WHAT IS NEEDED: Using the records provided below, locate and copy each line that contains the word "than".

AVAILABLE DATA:
● ● ● ● ●

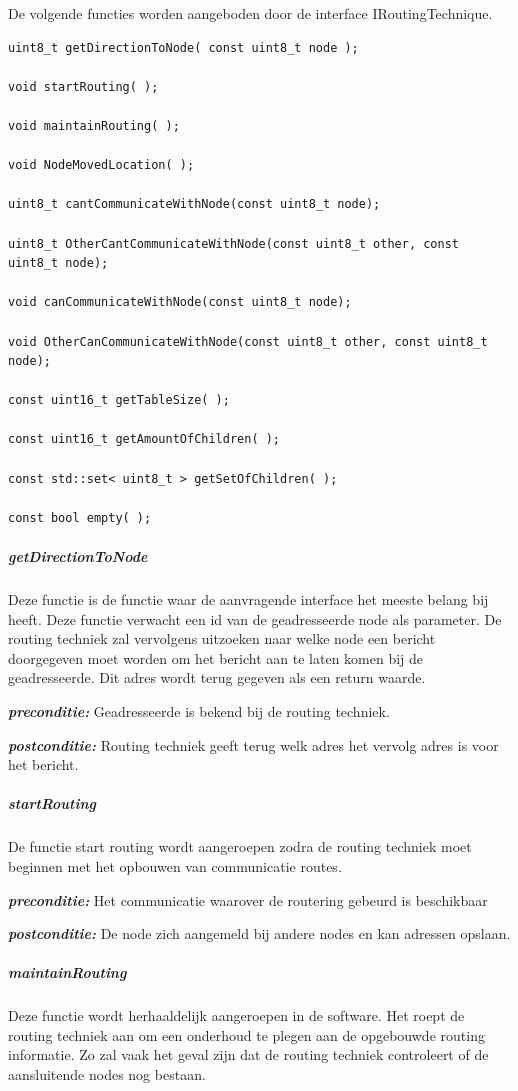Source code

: \documentclass[a4paper, 11pt, oneside]{report}
\begin{document}
De volgende functies worden aangeboden door de interface IRoutingTechnique. 

\begin{lstlisting}
uint8_t getDirectionToNode( const uint8_t node );

void startRouting( );

void maintainRouting( );

void NodeMovedLocation( );

uint8_t cantCommunicateWithNode(const uint8_t node);

uint8_t OtherCantCommunicateWithNode(const uint8_t other, const uint8_t node);

void canCommunicateWithNode(const uint8_t node);

void OtherCanCommunicateWithNode(const uint8_t other, const uint8_t node);

const uint16_t getTableSize( );

const uint16_t getAmountOfChildren( );

const std::set< uint8_t > getSetOfChildren( );

const bool empty( );
\end{lstlisting}
\subparagraph{getDirectionToNode}
Deze functie is de functie waar de aanvragende interface het meeste belang bij heeft.
Deze functie verwacht een id van de geadresseerde node als parameter.
De routing techniek zal vervolgens uitzoeken naar welke node een bericht doorgegeven moet worden om het bericht aan te laten komen bij de geadresseerde.
Dit adres wordt terug gegeven als een return waarde. 

\textbf{\textit{preconditie:}} Geadresseerde is bekend bij de routing techniek.

\textbf{\textit{postconditie:}} Routing techniek geeft terug welk adres het vervolg adres is voor het bericht.

\subparagraph{startRouting}
De functie start routing wordt aangeroepen zodra de routing techniek moet beginnen met het opbouwen van communicatie routes.

\textbf{\textit{preconditie:}} Het communicatie waarover de routering gebeurd is beschikbaar

\textbf{\textit{postconditie:}} De node zich aangemeld bij andere nodes en kan adressen opslaan.

\subparagraph{maintainRouting}
Deze functie wordt herhaaldelijk aangeroepen in de software.
Het roept de routing techniek aan om een onderhoud te plegen aan de opgebouwde routing informatie.
Zo zal vaak het geval zijn dat de routing techniek controleert of de aansluitende nodes nog bestaan.
\end{document}
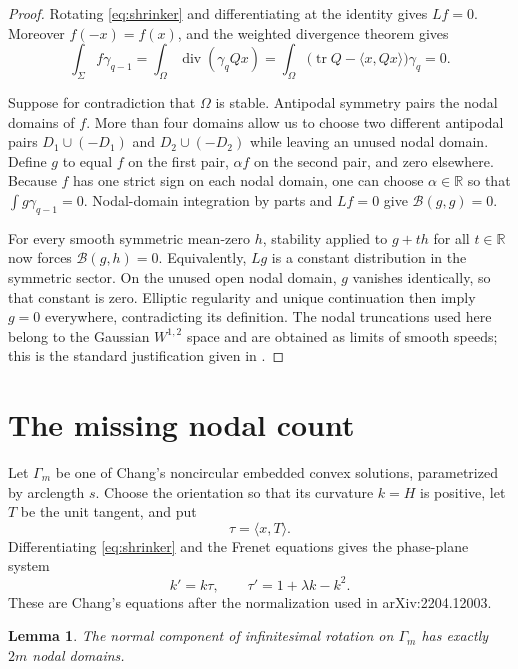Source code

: \documentclass[11pt]{article}
\newtheorem{lemma}[theorem]{Lemma}
\newcommand{\R}{\mathbb R}
\newcommand{\gauss}{\gamma}
\begin{document}
\begin{proof}
Rotating \eqref{eq:shrinker} and differentiating at the identity gives
$Lf=0$.  Moreover $f(-x)=f(x)$, and the weighted divergence theorem gives
\[
 \int_\Sigma f\gauss_{q-1}
 =\int_\Omega \operatorname{div}(\gauss_q Qx)
 =\int_\Omega\bigl(\operatorname{tr}Q-\langle x,Qx\rangle\bigr)\gauss_q=0.
\]

Suppose for contradiction that $\Omega$ is stable.  Antipodal symmetry pairs
the nodal domains of $f$.  More than four domains allow us to choose two
different antipodal pairs $D_1\cup(-D_1)$ and $D_2\cup(-D_2)$ while leaving
an unused nodal domain.  Define $g$ to equal $f$ on the first pair,
$\alpha f$ on the second pair, and zero elsewhere.  Because $f$ has one
strict sign on each nodal domain, one can choose $\alpha\in\R$ so that
$\int g\gauss_{q-1}=0$.  Nodal-domain integration by parts and $Lf=0$ give
$\mathcal B(g,g)=0$.

For every smooth symmetric mean-zero $h$, stability applied to $g+th$ for
all $t\in\R$ now forces $\mathcal B(g,h)=0$.  Equivalently, $Lg$ is a
constant distribution in the symmetric sector.  On the unused open nodal
domain, $g$ vanishes identically, so that constant is zero.  Elliptic
regularity and unique continuation then imply $g=0$ everywhere, contradicting
its definition.  The nodal truncations used here belong to the Gaussian
$W^{1,2}$ space and are obtained as limits of smooth speeds; this is the
standard justification given in \cite[Corollary 11.9]{Heilman17}.
\end{proof}

\section{The missing nodal count}

Let $\Gamma_m$ be one of Chang's noncircular embedded convex solutions,
parametrized by arclength $s$.  Choose the orientation so that its curvature
$k=H$ is positive, let $T$ be the unit tangent, and put
\[
 \tau=\langle x,T\rangle.
\]
Differentiating \eqref{eq:shrinker} and the Frenet equations gives the
phase-plane system
\begin{equation}\label{eq:phase}
 k'=k\tau,
 \qquad
 \tau'=1+\lambda k-k^2.
\end{equation}
These are Chang's equations after the normalization used in
arXiv:2204.12003.

\begin{lemma}\label{lem:count}
The normal component of infinitesimal rotation on $\Gamma_m$ has exactly
$2m$ nodal domains.
\end{lemma}
\end{document}
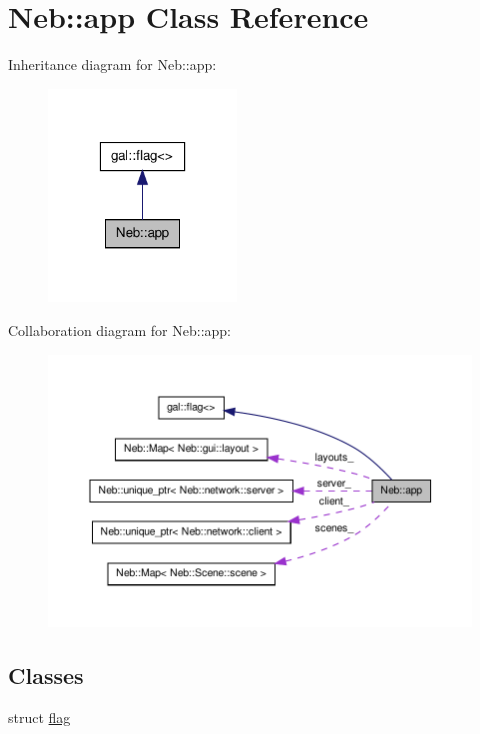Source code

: \hypertarget{classNeb_1_1app}{\section{\-Neb\-:\-:app \-Class \-Reference}
\label{classNeb_1_1app}
}


\-Inheritance diagram for \-Neb\-:\-:app\-:\nopagebreak
\begin{figure}[H]
\begin{center}
\leavevmode
\includegraphics[width=142pt]{classNeb_1_1app__inherit__graph}
\end{center}
\end{figure}


\-Collaboration diagram for \-Neb\-:\-:app\-:\nopagebreak
\begin{figure}[H]
\begin{center}
\leavevmode
\includegraphics[width=350pt]{classNeb_1_1app__coll__graph}
\end{center}
\end{figure}
\subsection*{\-Classes}
\begin{DoxyCompactItemize}
\item 
struct \hyperlink{structNeb_1_1app_1_1flag}{flag}
\end{DoxyCompactItemize}
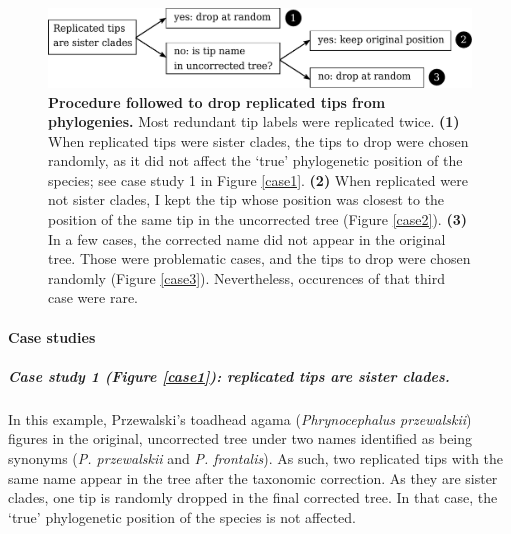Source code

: \documentclass[11pt]{article}
\begin{document}
\begin{figure}[h!]
\centering
\includegraphics[scale=0.7]{figures/chart_phylorep}
\caption[Procedure followed to drop replicated tips from phylogenies]{\textbf{Procedure followed to drop replicated tips from phylogenies.} Most redundant tip labels were replicated twice. \textbf{(1)} When replicated tips were sister clades, the tips to drop were chosen randomly, as it did not affect the `true' phylogenetic position of the species; see case study 1 in Figure \ref{case1}. \textbf{(2)} When replicated were not sister clades, I kept the tip whose position was closest to the position of the same tip in the uncorrected tree (Figure \ref{case2}). \textbf{(3)} In a few cases, the corrected name did not appear in the original tree. Those were problematic cases, and the tips to drop were chosen randomly (Figure \ref{case3}). Nevertheless, occurences of that third case were rare.}
\label{chart_phylorep}
\end{figure}


\newpage
\paragraph{Case studies}

\subparagraph{Case study 1 (Figure \ref{case1}): replicated tips are sister clades.} In this example, Przewalski's toadhead agama (\textit{Phrynocephalus przewalskii}) figures in the original, uncorrected tree under two names identified as being synonyms (\textit{P. przewalskii} and \textit{P. frontalis}). As such, two replicated tips with the same name appear in the tree after the taxonomic correction. As they are sister clades, one tip is randomly dropped in the final corrected tree. In that case, the `true' phylogenetic position of the species is not affected.
\end{document}
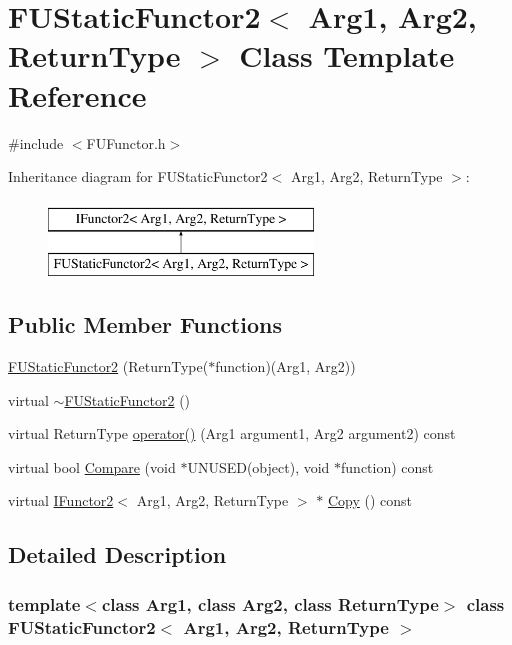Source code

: \hypertarget{classFUStaticFunctor2}{
\section{FUStaticFunctor2$<$ Arg1, Arg2, ReturnType $>$ Class Template Reference}
\label{classFUStaticFunctor2}
}


{\ttfamily \#include $<$FUFunctor.h$>$}

Inheritance diagram for FUStaticFunctor2$<$ Arg1, Arg2, ReturnType $>$:\begin{figure}[H]
\begin{center}
\leavevmode
\includegraphics[height=2.000000cm]{classFUStaticFunctor2}
\end{center}
\end{figure}
\subsection*{Public Member Functions}
\begin{DoxyCompactItemize}
\item 
\hyperlink{classFUStaticFunctor2_adb36ce639cd96031681087b8fbb75857}{FUStaticFunctor2} (ReturnType($\ast$function)(Arg1, Arg2))
\item 
virtual \hyperlink{classFUStaticFunctor2_a5cfbb75fe610473fe3574f784d5793f0}{$\sim$FUStaticFunctor2} ()
\item 
virtual ReturnType \hyperlink{classFUStaticFunctor2_a8e81b2ae65b8b5afbdc8a88aa4d090ed}{operator()} (Arg1 argument1, Arg2 argument2) const 
\item 
virtual bool \hyperlink{classFUStaticFunctor2_a96c9d883005e43448a9557b55b56bb47}{Compare} (void $\ast$UNUSED(object), void $\ast$function) const 
\item 
virtual \hyperlink{classIFunctor2}{IFunctor2}$<$ Arg1, Arg2, ReturnType $>$ $\ast$ \hyperlink{classFUStaticFunctor2_a1e5af6761d3049fcf2b4e7b451c657d5}{Copy} () const 
\end{DoxyCompactItemize}


\subsection{Detailed Description}
\subsubsection*{template$<$class Arg1, class Arg2, class ReturnType$>$ class FUStaticFunctor2$<$ Arg1, Arg2, ReturnType $>$}

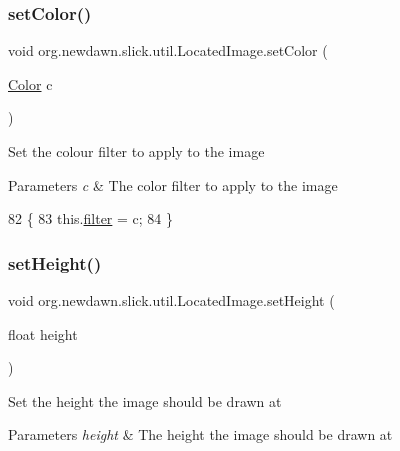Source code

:\subsubsection{\texorpdfstring{set\+Color()}{setColor()}}
{\footnotesize\ttfamily void org.\+newdawn.\+slick.\+util.\+Located\+Image.\+set\+Color (\begin{DoxyParamCaption}\item[{\mbox{\hyperlink{classorg_1_1newdawn_1_1slick_1_1_color}{Color}}}]{c }\end{DoxyParamCaption})\hspace{0.3cm}{\ttfamily [inline]}}

Set the colour filter to apply to the image


\begin{DoxyParams}{Parameters}
{\em c} & The color filter to apply to the image \\
\hline
\end{DoxyParams}

\begin{DoxyCode}
82                                   \{
83         this.\mbox{\hyperlink{classorg_1_1newdawn_1_1slick_1_1util_1_1_located_image_a7da79f9d1623c00f82e1a5869d69a970}{filter}} = c;
84     \}
\end{DoxyCode}
\mbox{\label{classorg_1_1newdawn_1_1slick_1_1util_1_1_located_image_a7901ef9c83e4f9f8af194267d3be8f12}} 
\subsubsection{\texorpdfstring{set\+Height()}{setHeight()}}
{\footnotesize\ttfamily void org.\+newdawn.\+slick.\+util.\+Located\+Image.\+set\+Height (\begin{DoxyParamCaption}\item[{float}]{height }\end{DoxyParamCaption})\hspace{0.3cm}{\ttfamily [inline]}}

Set the height the image should be drawn at


\begin{DoxyParams}{Parameters}
{\em height} & The height the image should be drawn at \\
\hline
\end{DoxyParams}

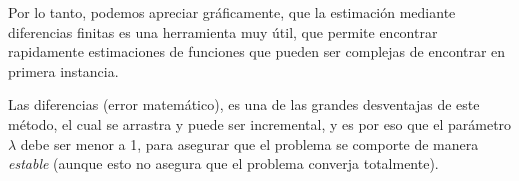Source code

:\documentclass[12pt,letterpaper]{article}
\begin{document}
Por lo tanto, podemos apreciar gráficamente, que la estimación mediante diferencias finitas es una herramienta muy útil, que permite encontrar rapidamente estimaciones de funciones que pueden ser complejas de encontrar en primera instancia.

Las diferencias (error matemático), es una de las grandes desventajas de este método, el cual se arrastra y puede ser incremental, y es por eso que el parámetro $\lambda$ debe ser menor a 1, para asegurar que el problema se comporte de manera \textit{estable} (aunque esto no asegura que el problema converja totalmente).
\end{document}
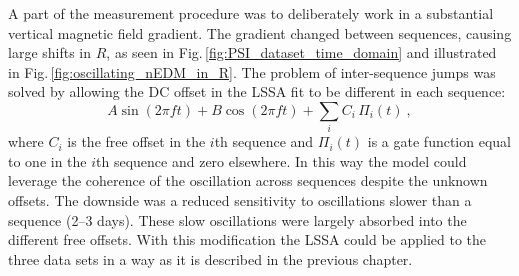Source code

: A part of the measurement procedure was to deliberately work in a substantial vertical magnetic field gradient.
The gradient changed between sequences, causing large shifts in $R$, as seen in Fig.\,\ref{fig:PSI_dataset_time_domain} and illustrated in Fig.\,\ref{fig:oscillating_nEDM_in_R}.
The problem of inter-sequence jumps was solved by allowing the DC offset in the LSSA fit to be different in each sequence:
\begin{equation}
  \label{eq:axions_LSSA}
  A\sin(2 \pi f t) + B\cos(2 \pi f t) + \sum_i C_i\,\Pi_i(t) \ ,
\end{equation}
where $C_i$ is the free offset in the $i$th sequence and $\Pi_i(t)$ is a gate function equal to one in the $i$th sequence and zero elsewhere.
In this way the model could leverage the coherence of the oscillation across sequences despite the unknown offsets.
The downside was a reduced sensitivity to oscillations slower than a sequence (2--3 days).
These slow oscillations were largely absorbed into the different free offsets.
With this modification the LSSA could be applied to the three data sets in a way as it is described in the previous chapter.




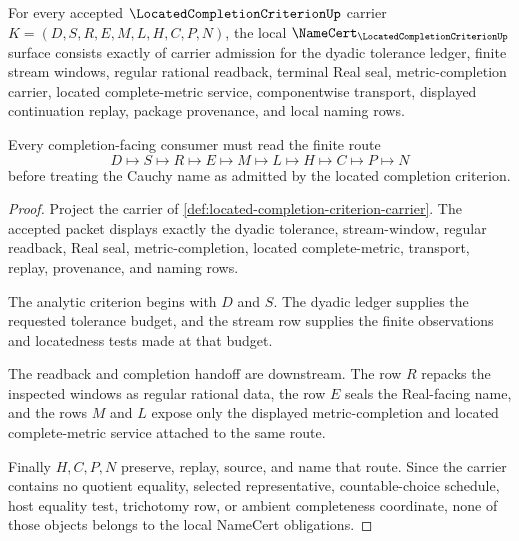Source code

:\begin{theorem}
\label{thm:located-completion-criterion-namecert-obligations}
For every accepted $\LocatedCompletionCriterionUp$ carrier $K=(D,S,R,E,M,L,H,C,P,N)$, the local $\NameCert_{\LocatedCompletionCriterionUp}$ surface consists exactly of carrier admission for the dyadic tolerance ledger, finite stream windows, regular rational readback, terminal Real seal, metric-completion carrier, located complete-metric service, componentwise transport, displayed continuation replay, package provenance, and local naming rows.

Every completion-facing consumer must read the finite route
$$
D\longmapsto S\longmapsto R\longmapsto E\longmapsto M\longmapsto L\longmapsto H\longmapsto C\longmapsto P\longmapsto N
$$
before treating the Cauchy name as admitted by the located completion criterion.
\end{theorem}
\begin{proof}
Project the carrier of \autoref{def:located-completion-criterion-carrier}. The accepted packet displays exactly the dyadic tolerance, stream-window, regular readback, Real seal, metric-completion, located complete-metric, transport, replay, provenance, and naming rows.

The analytic criterion begins with $D$ and $S$. The dyadic ledger supplies the requested tolerance budget, and the stream row supplies the finite observations and locatedness tests made at that budget.

The readback and completion handoff are downstream. The row $R$ repacks the inspected windows as regular rational data, the row $E$ seals the Real-facing name, and the rows $M$ and $L$ expose only the displayed metric-completion and located complete-metric service attached to the same route.

Finally $H,C,P,N$ preserve, replay, source, and name that route. Since the carrier contains no quotient equality, selected representative, countable-choice schedule, host equality test, trichotomy row, or ambient completeness coordinate, none of those objects belongs to the local NameCert obligations.
\end{proof}

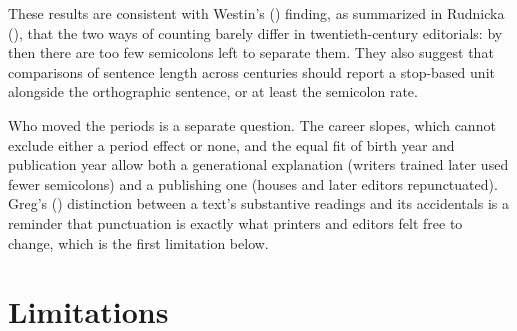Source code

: \documentclass[
  11pt,
]{article}
\newcounter{none} %
\begin{document}
These results are consistent with Westin's () finding, as summarized in Rudnicka (), that the two ways of counting barely differ in
twentieth-century editorials: by then there are too few semicolons left to separate them. They also suggest that comparisons of sentence length across centuries should report a stop-based unit
alongside the orthographic sentence, or at least the semicolon rate.

Who moved the periods is a separate question. The career slopes, which cannot exclude either a period effect or none, and the equal fit of birth year and publication year allow both a generational
explanation (writers trained later used fewer semicolons) and a publishing one (houses and later editors repunctuated). Greg's () distinction between a text's substantive
readings and its accidentals is a reminder that punctuation is exactly what printers and editors felt free to change, which is the first limitation below.

\section{Limitations}\label{limitations}
\end{document}
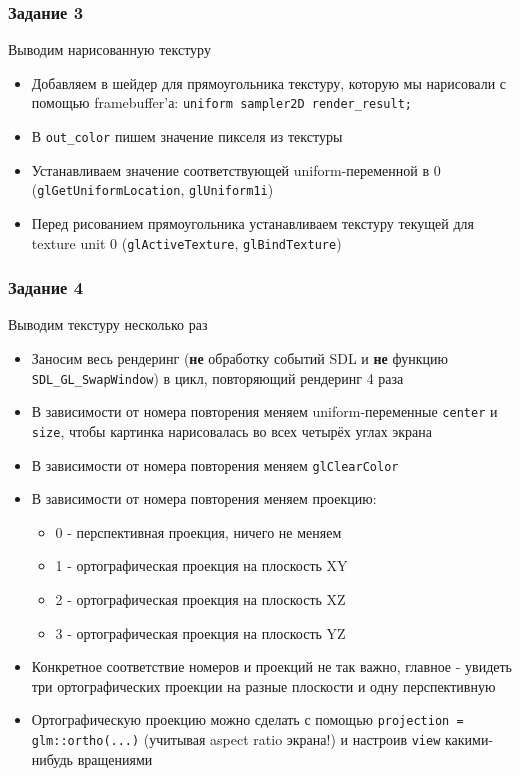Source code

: \documentclass{beamer}
\begin{document}
\begin{frame}[fragile]
\frametitle{Задание 3}
Выводим нарисованную текстуру
\begin{itemize}
\item Добавляем в шейдер для прямоугольника текстуру, которую мы нарисовали с помощью framebuffer'а: \verb|uniform sampler2D render_result;|
\pause
\item В \verb|out_color| пишем значение пикселя из текстуры
\pause
\item Устанавливаем значение соответствующей uniform-переменной в 0 (\verb|glGetUniformLocation|, \verb|glUniform1i|)
\pause
\item Перед рисованием прямоугольника устанавливаем текстуру текущей для texture unit 0 (\verb|glActiveTexture|, \verb|glBindTexture|)
\end{itemize}
\end{frame}

\begin{frame}[fragile]
\frametitle{Задание 4}
\fontsize{10pt}{10pt}
Выводим текстуру несколько раз
\begin{itemize}
\item Заносим весь рендеринг (\textbf{не} обработку событий SDL и \textbf{не} функцию \verb|SDL_GL_SwapWindow|) в цикл, повторяющий рендеринг 4 раза
\pause
\item В зависимости от номера повторения меняем uniform-переменные \verb|center| и \verb|size|, чтобы картинка нарисовалась во всех четырёх углах экрана
\pause
\item В зависимости от номера повторения меняем \verb|glClearColor|
\pause
\item В зависимости от номера повторения меняем проекцию:
\begin{itemize}
\item 0 - перспективная проекция, ничего не меняем
\item 1 - ортографическая проекция на плоскость XY
\item 2 - ортографическая проекция на плоскость XZ
\item 3 - ортографическая проекция на плоскость YZ
\end{itemize}
\pause
\item Конкретное соответствие номеров и проекций не так важно, главное - увидеть три ортографических проекции на разные плоскости и одну перспективную
\pause
\item Ортографическую проекцию можно сделать с помощью \verb|projection = glm::ortho(...)| (учитывая aspect ratio экрана!) и настроив \verb|view| какими-нибудь вращениями
\end{itemize}
\end{frame}
\end{document}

● ● ● ● ●

SOLUTION FOR THIS PROBLEM:
the nodal domains of $f$.  More than four domains allow us to choose two
The downside was a reduced sensitivity to oscillations slower than a sequence (2--3 days).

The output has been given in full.